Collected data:
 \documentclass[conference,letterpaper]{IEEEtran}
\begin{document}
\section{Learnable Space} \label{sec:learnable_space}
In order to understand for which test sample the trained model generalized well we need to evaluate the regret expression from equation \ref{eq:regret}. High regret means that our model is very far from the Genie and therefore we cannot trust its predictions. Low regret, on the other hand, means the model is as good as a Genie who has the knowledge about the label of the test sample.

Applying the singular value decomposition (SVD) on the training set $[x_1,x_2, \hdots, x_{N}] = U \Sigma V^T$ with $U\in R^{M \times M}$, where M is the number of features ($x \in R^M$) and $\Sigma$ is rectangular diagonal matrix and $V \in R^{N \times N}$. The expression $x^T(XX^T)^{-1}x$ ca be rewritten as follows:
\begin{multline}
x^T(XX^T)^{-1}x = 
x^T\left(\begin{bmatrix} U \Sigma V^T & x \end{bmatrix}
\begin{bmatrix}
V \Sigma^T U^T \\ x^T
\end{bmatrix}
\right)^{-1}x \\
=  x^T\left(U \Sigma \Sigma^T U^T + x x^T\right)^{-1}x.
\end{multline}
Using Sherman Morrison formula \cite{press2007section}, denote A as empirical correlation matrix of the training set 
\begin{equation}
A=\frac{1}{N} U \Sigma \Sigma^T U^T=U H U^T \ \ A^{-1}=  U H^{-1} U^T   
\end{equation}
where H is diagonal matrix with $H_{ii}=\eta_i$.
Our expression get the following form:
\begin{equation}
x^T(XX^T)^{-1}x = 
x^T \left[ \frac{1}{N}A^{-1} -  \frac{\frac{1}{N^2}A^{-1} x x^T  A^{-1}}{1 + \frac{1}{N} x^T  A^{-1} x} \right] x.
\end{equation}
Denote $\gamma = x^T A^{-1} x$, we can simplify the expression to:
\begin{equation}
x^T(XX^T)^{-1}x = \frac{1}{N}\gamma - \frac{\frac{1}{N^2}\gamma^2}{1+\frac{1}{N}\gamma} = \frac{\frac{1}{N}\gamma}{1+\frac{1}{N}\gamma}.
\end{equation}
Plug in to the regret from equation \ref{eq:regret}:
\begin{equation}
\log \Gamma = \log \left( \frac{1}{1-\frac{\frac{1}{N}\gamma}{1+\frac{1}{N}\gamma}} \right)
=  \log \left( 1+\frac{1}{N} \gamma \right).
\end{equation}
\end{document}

**Task to carry out:**
Copy every line from the records above that contains the word "with".

**Answer to the problem:**
Applying the singular value decomposition (SVD) on the training set $[x_1,x_2, \hdots, x_{N}] = U \Sigma V^T$ with $U\in R^{M \times M}$, where M is the number of features ($x \in R^M$) and $\Sigma$ is rectangular diagonal matrix and $V \in R^{N \times N}$. The expression $x^T(XX^T)^{-1}x$ ca be rewritten as follows:
where H is diagonal matrix with $H_{ii}=\eta_i$.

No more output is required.